### Dataset entries

□ □ □ □ □ □ □

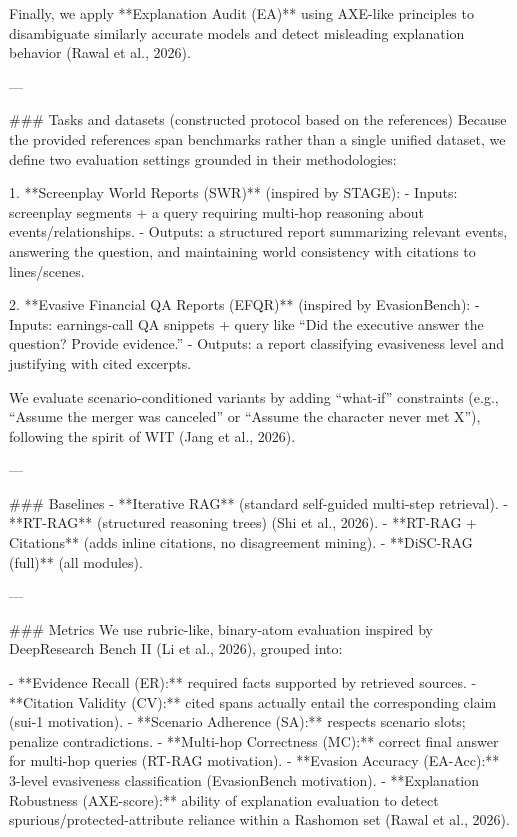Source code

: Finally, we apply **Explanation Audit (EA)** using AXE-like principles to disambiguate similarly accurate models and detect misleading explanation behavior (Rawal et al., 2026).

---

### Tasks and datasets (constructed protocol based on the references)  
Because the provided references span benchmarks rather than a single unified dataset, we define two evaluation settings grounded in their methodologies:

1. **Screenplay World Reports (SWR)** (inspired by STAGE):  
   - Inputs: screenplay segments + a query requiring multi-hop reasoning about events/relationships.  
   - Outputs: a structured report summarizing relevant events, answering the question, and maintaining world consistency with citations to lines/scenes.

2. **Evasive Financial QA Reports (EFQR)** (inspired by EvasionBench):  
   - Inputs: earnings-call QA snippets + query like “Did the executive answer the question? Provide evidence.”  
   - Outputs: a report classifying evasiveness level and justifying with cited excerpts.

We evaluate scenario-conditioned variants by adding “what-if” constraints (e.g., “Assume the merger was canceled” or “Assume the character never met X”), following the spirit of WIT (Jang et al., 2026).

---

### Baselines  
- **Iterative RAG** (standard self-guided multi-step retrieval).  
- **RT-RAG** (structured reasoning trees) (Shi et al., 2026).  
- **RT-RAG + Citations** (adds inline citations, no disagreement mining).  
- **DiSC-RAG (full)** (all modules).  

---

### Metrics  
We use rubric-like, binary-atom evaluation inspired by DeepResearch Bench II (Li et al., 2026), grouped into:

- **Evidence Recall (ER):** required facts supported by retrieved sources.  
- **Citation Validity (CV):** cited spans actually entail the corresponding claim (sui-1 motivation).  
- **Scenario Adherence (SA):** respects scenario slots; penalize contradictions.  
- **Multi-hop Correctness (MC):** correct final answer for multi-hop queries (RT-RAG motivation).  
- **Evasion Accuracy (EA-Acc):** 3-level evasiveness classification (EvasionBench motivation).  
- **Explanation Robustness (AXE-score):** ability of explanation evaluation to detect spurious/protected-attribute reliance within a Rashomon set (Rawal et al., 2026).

□ □ □ □ □ □ □

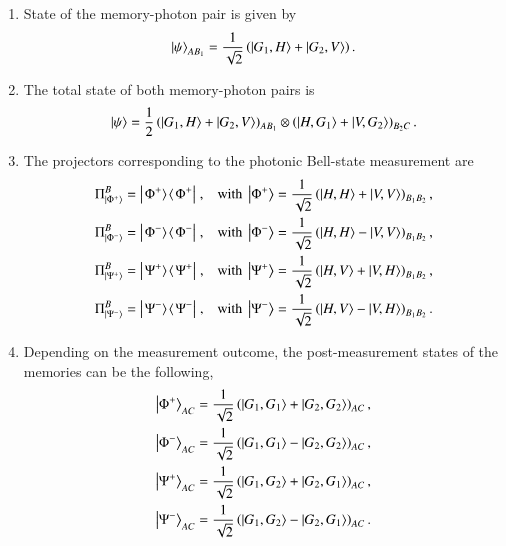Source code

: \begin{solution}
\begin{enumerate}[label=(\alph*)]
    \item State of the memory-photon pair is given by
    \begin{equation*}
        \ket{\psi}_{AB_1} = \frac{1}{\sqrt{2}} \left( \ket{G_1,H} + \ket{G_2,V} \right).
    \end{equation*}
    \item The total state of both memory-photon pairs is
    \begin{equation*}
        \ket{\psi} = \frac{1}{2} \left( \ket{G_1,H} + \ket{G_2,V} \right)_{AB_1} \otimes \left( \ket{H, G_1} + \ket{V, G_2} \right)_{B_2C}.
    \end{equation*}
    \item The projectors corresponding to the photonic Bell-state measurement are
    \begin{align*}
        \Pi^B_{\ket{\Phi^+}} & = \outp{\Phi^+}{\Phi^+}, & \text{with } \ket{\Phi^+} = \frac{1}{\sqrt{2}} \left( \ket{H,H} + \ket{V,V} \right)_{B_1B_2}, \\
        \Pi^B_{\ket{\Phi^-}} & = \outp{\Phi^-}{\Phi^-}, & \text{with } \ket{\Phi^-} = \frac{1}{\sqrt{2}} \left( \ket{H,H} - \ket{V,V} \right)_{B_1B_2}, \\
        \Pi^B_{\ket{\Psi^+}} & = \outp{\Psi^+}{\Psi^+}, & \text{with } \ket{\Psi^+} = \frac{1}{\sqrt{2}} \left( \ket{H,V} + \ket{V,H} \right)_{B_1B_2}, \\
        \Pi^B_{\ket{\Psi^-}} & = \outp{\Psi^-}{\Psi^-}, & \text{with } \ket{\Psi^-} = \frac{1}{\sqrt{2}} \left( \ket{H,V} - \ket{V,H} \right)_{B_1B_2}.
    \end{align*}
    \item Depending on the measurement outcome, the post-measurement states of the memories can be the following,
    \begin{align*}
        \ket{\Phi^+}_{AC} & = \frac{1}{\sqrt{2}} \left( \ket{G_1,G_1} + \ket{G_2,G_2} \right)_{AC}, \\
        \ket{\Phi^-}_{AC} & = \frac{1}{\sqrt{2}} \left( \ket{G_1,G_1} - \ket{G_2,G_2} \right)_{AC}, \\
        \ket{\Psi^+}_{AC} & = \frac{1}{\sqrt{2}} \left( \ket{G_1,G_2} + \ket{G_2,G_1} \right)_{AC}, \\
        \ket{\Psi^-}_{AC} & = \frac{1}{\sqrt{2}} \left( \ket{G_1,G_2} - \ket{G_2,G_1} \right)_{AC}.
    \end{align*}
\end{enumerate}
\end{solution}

□ □ □ □ □ □ □

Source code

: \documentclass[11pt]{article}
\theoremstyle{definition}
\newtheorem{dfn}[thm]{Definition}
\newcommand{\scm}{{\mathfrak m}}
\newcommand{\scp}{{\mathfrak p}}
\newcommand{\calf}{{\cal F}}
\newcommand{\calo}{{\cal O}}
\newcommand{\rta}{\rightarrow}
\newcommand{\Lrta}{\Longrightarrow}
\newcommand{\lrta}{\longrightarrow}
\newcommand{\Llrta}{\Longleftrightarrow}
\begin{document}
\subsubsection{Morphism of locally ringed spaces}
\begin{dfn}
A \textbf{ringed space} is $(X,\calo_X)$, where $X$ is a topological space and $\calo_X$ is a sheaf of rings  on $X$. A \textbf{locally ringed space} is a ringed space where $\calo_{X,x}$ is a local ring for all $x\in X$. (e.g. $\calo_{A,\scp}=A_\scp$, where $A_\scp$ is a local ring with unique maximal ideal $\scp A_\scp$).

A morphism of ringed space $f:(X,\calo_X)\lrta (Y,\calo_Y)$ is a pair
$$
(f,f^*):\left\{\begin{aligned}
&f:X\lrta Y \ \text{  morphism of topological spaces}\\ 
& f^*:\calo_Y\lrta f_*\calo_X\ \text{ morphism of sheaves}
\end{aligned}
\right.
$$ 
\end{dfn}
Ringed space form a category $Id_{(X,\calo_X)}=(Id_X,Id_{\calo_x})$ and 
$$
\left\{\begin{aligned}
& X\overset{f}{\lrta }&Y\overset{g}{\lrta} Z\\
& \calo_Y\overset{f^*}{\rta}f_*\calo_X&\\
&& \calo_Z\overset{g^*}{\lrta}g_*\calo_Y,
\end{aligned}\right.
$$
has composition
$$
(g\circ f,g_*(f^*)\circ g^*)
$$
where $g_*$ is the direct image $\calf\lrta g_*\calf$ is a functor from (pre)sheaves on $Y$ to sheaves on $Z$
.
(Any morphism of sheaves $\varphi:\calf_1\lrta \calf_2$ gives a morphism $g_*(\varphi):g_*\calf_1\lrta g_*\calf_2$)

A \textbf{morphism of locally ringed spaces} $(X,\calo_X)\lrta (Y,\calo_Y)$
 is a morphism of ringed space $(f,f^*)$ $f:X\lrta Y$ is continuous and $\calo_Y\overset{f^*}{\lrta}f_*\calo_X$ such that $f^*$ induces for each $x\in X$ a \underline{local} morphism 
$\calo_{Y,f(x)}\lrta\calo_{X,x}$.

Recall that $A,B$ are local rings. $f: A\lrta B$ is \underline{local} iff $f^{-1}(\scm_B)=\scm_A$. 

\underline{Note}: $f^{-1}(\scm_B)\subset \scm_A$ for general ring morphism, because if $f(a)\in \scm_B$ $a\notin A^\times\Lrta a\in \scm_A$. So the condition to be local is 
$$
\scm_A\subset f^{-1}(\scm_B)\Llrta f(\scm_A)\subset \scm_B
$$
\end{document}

□ □ □ □ □ □ □

### Exercise aim
Look above for the line that contains "- Outputs: a structured". Starting there, transcribe every line exactly until you have copied the line that contains "- Outputs: a report".

### Answer below
   - Outputs: a structured report summarizing relevant events, answering the question, and maintaining world consistency with citations to lines/scenes.

2. **Evasive Financial QA Reports (EFQR)** (inspired by EvasionBench):  
   - Inputs: earnings-call QA snippets + query like “Did the executive answer the question? Provide evidence.”  
   - Outputs: a report classifying evasiveness level and justifying with cited excerpts.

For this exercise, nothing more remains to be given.